- EXTRACTED DATA
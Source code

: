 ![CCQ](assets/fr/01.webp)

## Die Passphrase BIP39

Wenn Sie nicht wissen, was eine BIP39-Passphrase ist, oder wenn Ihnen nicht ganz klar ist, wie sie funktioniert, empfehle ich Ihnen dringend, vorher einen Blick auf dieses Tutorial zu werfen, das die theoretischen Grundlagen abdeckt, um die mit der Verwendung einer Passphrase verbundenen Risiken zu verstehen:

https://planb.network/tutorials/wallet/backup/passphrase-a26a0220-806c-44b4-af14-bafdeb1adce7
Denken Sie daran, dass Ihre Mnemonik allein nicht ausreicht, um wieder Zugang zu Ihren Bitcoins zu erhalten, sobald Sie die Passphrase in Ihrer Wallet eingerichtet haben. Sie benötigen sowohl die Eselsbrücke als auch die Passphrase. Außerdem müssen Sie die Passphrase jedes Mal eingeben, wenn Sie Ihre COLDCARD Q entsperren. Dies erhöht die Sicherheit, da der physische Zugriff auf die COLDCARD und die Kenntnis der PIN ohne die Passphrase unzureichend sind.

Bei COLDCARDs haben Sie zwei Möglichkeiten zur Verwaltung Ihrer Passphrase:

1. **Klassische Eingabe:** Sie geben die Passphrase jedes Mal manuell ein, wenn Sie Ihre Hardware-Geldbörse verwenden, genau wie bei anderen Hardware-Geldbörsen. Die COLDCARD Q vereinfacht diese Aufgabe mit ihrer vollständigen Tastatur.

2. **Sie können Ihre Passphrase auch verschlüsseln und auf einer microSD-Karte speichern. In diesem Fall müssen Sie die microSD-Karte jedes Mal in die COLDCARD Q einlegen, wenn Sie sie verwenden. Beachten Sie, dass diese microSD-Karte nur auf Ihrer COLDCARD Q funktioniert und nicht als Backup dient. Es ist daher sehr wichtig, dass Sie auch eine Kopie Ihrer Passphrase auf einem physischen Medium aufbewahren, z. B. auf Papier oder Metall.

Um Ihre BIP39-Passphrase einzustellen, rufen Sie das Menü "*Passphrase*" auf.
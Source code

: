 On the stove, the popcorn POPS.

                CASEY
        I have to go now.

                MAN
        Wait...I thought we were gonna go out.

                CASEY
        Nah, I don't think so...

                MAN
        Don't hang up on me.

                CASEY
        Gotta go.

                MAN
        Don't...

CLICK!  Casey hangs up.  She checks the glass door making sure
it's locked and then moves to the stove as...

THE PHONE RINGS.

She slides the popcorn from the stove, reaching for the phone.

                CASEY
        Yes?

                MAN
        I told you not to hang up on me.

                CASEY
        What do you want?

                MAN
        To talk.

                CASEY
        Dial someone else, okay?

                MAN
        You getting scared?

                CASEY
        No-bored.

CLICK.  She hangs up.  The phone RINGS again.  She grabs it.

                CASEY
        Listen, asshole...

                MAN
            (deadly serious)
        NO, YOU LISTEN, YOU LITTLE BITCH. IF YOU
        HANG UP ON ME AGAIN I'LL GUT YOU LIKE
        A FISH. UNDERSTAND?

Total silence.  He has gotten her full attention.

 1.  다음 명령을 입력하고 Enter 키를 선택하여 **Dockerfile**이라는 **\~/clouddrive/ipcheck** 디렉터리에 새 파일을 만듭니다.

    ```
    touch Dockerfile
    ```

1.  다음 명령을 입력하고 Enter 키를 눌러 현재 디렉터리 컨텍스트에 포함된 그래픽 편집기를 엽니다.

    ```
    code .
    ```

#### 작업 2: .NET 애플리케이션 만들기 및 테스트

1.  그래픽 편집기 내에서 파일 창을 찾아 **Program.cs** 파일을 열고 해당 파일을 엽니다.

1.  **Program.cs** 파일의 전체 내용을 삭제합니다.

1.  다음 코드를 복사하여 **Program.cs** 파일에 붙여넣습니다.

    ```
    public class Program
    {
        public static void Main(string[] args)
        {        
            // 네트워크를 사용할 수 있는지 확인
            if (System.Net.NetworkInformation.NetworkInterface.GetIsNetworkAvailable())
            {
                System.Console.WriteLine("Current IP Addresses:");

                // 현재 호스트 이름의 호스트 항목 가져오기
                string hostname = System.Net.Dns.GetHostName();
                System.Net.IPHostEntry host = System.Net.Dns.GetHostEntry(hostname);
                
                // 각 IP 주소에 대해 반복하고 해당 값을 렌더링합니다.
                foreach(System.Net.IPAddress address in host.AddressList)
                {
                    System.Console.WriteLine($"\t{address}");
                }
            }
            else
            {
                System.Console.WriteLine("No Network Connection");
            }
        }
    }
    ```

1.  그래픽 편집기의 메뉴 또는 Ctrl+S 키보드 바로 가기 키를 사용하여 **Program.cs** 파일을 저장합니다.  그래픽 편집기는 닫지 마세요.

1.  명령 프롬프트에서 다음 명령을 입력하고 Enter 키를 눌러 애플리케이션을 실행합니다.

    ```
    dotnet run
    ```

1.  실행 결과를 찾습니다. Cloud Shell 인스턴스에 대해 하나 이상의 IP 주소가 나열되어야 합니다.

- WORK REQUEST
Within the material, how many lines hold the word "jedes"? Only the number is needed.

- RESULT OF THE EXERCISE
3